Source texts of formatted documents:
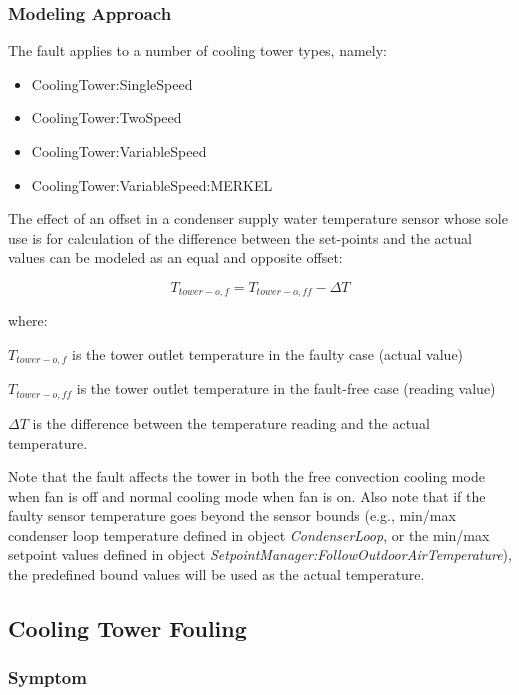 \subsubsection{Modeling Approach}

The fault applies to a number of cooling tower types, namely:

\begin{itemize}
\tightlist
\item
  CoolingTower:SingleSpeed
\item
  CoolingTower:TwoSpeed
\item
  CoolingTower:VariableSpeed
\item
  CoolingTower:VariableSpeed:MERKEL
\end{itemize}

The effect of an offset in a condenser supply water temperature sensor whose sole use is for calculation of the difference between the set-points and the actual values can be modeled as an equal and opposite offset: 

\begin{equation}
T_{tower-o,f} = T_{tower-o,ff} - \Delta T
\end{equation}

where:

\(T_{tower-o,f}\) is the tower outlet temperature in the faulty case (actual value)

\(T_{tower-o,ff}\) is the tower outlet temperature in the fault-free case (reading value)

\(\Delta T\) is the difference between the temperature reading and the actual temperature.

Note that the fault affects the tower in both the free convection cooling mode when fan is off and normal cooling mode when fan is on. Also note that if the faulty sensor temperature goes beyond the sensor bounds (e.g., min/max condenser loop temperature defined in object \emph{CondenserLoop}, or the min/max setpoint values defined in object \emph{SetpointManager:FollowOutdoorAirTemperature}), the predefined bound values will be used as the actual temperature.


\subsection{Cooling Tower Fouling}\label{cooling-tower-fouling}

\subsubsection{Symptom}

### What is being asked
The answer must be all the lines above that hold the word "VariableSpeed".

### Task response
  CoolingTower:VariableSpeed
  CoolingTower:VariableSpeed:MERKEL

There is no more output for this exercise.